*Task requirements:*
Give back every record word for word, but keep the pictures out.

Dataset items

--- START ---

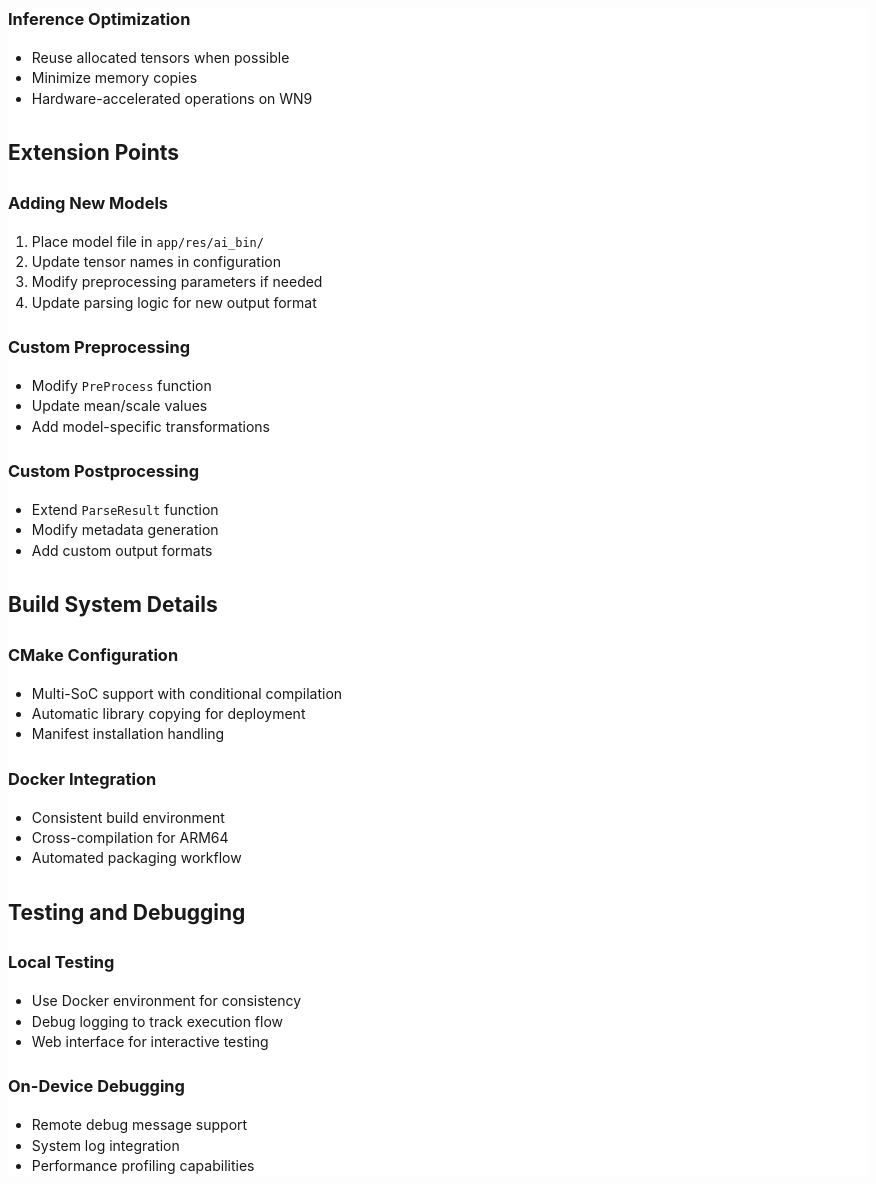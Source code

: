### Inference Optimization
- Reuse allocated tensors when possible
- Minimize memory copies
- Hardware-accelerated operations on WN9

## Extension Points

### Adding New Models
1. Place model file in `app/res/ai_bin/`
2. Update tensor names in configuration
3. Modify preprocessing parameters if needed
4. Update parsing logic for new output format

### Custom Preprocessing
- Modify `PreProcess` function
- Update mean/scale values
- Add model-specific transformations

### Custom Postprocessing
- Extend `ParseResult` function
- Modify metadata generation
- Add custom output formats

## Build System Details

### CMake Configuration
- Multi-SoC support with conditional compilation
- Automatic library copying for deployment
- Manifest installation handling

### Docker Integration
- Consistent build environment
- Cross-compilation for ARM64
- Automated packaging workflow

## Testing and Debugging

### Local Testing
- Use Docker environment for consistency
- Debug logging to track execution flow
- Web interface for interactive testing

### On-Device Debugging
- Remote debug message support
- System log integration
- Performance profiling capabilities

--- END ---

*Solution to this task:*
Source code

:### Inference Optimization
- Reuse allocated tensors when possible
- Minimize memory copies
- Hardware-accelerated operations on WN9

## Extension Points

### Adding New Models
1. Place model file in `app/res/ai_bin/`
2. Update tensor names in configuration
3. Modify preprocessing parameters if needed
4. Update parsing logic for new output format

### Custom Preprocessing
- Modify `PreProcess` function
- Update mean/scale values
- Add model-specific transformations

### Custom Postprocessing
- Extend `ParseResult` function
- Modify metadata generation
- Add custom output formats

## Build System Details

### CMake Configuration
- Multi-SoC support with conditional compilation
- Automatic library copying for deployment
- Manifest installation handling

### Docker Integration
- Consistent build environment
- Cross-compilation for ARM64
- Automated packaging workflow

## Testing and Debugging

### Local Testing
- Use Docker environment for consistency
- Debug logging to track execution flow
- Web interface for interactive testing

### On-Device Debugging
- Remote debug message support
- System log integration
- Performance profiling capabilities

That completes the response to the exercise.